*Given records*
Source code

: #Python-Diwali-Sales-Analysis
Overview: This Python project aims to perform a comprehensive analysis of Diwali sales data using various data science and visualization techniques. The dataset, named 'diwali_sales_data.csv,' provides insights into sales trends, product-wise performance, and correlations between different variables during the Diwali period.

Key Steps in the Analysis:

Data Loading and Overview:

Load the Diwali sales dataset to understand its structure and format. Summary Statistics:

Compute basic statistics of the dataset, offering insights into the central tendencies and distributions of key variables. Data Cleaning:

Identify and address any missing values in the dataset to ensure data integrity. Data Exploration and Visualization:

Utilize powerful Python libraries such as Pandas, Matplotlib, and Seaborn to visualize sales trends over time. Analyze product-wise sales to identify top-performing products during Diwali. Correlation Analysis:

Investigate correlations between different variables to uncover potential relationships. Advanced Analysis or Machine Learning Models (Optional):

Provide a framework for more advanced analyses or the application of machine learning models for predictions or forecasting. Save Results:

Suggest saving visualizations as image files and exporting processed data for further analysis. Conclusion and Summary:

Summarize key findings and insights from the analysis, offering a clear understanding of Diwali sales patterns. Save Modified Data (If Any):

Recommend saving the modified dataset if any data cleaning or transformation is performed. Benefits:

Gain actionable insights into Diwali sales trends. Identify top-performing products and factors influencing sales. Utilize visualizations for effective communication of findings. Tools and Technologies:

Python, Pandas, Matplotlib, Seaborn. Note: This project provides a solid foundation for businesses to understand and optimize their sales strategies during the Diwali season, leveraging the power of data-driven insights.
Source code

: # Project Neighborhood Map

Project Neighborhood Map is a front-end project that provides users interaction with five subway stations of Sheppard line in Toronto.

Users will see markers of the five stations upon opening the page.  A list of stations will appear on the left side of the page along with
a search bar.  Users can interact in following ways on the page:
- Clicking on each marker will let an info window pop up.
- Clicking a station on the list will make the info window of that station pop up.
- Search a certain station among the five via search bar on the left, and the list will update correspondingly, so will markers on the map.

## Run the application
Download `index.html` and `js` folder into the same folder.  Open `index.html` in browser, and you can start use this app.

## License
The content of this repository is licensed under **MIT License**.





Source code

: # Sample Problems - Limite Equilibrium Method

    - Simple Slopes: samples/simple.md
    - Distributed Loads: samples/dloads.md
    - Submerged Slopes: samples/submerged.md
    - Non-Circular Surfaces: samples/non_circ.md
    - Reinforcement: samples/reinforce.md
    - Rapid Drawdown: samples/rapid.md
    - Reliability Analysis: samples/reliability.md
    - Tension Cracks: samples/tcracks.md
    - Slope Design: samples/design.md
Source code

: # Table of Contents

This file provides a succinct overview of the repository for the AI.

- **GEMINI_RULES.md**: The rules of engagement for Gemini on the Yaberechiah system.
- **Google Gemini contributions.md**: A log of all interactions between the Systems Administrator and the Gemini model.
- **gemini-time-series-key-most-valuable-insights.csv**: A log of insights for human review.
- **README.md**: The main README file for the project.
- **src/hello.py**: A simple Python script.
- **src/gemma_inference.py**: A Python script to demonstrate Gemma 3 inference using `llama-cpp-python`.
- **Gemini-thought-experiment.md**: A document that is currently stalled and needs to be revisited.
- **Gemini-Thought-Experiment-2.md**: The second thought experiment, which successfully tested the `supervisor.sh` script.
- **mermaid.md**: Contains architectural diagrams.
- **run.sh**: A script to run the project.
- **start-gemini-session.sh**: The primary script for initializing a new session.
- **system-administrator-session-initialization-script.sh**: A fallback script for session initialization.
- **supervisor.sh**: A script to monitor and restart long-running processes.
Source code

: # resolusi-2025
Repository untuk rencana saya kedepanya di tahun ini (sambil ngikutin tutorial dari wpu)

*Your assignment*
Restate all of the entries above precisely.

*Task response*
Source code

: #Python-Diwali-Sales-Analysis
Overview: This Python project aims to perform a comprehensive analysis of Diwali sales data using various data science and visualization techniques. The dataset, named 'diwali_sales_data.csv,' provides insights into sales trends, product-wise performance, and correlations between different variables during the Diwali period.

Key Steps in the Analysis:

Data Loading and Overview:

Load the Diwali sales dataset to understand its structure and format. Summary Statistics:

Compute basic statistics of the dataset, offering insights into the central tendencies and distributions of key variables. Data Cleaning:

Identify and address any missing values in the dataset to ensure data integrity. Data Exploration and Visualization:

Utilize powerful Python libraries such as Pandas, Matplotlib, and Seaborn to visualize sales trends over time. Analyze product-wise sales to identify top-performing products during Diwali. Correlation Analysis:

Investigate correlations between different variables to uncover potential relationships. Advanced Analysis or Machine Learning Models (Optional):

Provide a framework for more advanced analyses or the application of machine learning models for predictions or forecasting. Save Results:

Suggest saving visualizations as image files and exporting processed data for further analysis. Conclusion and Summary:

Summarize key findings and insights from the analysis, offering a clear understanding of Diwali sales patterns. Save Modified Data (If Any):

Recommend saving the modified dataset if any data cleaning or transformation is performed. Benefits:

Gain actionable insights into Diwali sales trends. Identify top-performing products and factors influencing sales. Utilize visualizations for effective communication of findings. Tools and Technologies:

Python, Pandas, Matplotlib, Seaborn. Note: This project provides a solid foundation for businesses to understand and optimize their sales strategies during the Diwali season, leveraging the power of data-driven insights.
Source code

: # Project Neighborhood Map

Project Neighborhood Map is a front-end project that provides users interaction with five subway stations of Sheppard line in Toronto.

Users will see markers of the five stations upon opening the page.  A list of stations will appear on the left side of the page along with
a search bar.  Users can interact in following ways on the page:
- Clicking on each marker will let an info window pop up.
- Clicking a station on the list will make the info window of that station pop up.
- Search a certain station among the five via search bar on the left, and the list will update correspondingly, so will markers on the map.

## Run the application
Download `index.html` and `js` folder into the same folder.  Open `index.html` in browser, and you can start use this app.

## License
The content of this repository is licensed under **MIT License**.





Source code

: # Sample Problems - Limite Equilibrium Method

    - Simple Slopes: samples/simple.md
    - Distributed Loads: samples/dloads.md
    - Submerged Slopes: samples/submerged.md
    - Non-Circular Surfaces: samples/non_circ.md
    - Reinforcement: samples/reinforce.md
    - Rapid Drawdown: samples/rapid.md
    - Reliability Analysis: samples/reliability.md
    - Tension Cracks: samples/tcracks.md
    - Slope Design: samples/design.md
Source code

: # Table of Contents

This file provides a succinct overview of the repository for the AI.

- **GEMINI_RULES.md**: The rules of engagement for Gemini on the Yaberechiah system.
- **Google Gemini contributions.md**: A log of all interactions between the Systems Administrator and the Gemini model.
- **gemini-time-series-key-most-valuable-insights.csv**: A log of insights for human review.
- **README.md**: The main README file for the project.
- **src/hello.py**: A simple Python script.
- **src/gemma_inference.py**: A Python script to demonstrate Gemma 3 inference using `llama-cpp-python`.
- **Gemini-thought-experiment.md**: A document that is currently stalled and needs to be revisited.
- **Gemini-Thought-Experiment-2.md**: The second thought experiment, which successfully tested the `supervisor.sh` script.
- **mermaid.md**: Contains architectural diagrams.
- **run.sh**: A script to run the project.
- **start-gemini-session.sh**: The primary script for initializing a new session.
- **system-administrator-session-initialization-script.sh**: A fallback script for session initialization.
- **supervisor.sh**: A script to monitor and restart long-running processes.
Source code

: # resolusi-2025
Repository untuk rencana saya kedepanya di tahun ini (sambil ngikutin tutorial dari wpu)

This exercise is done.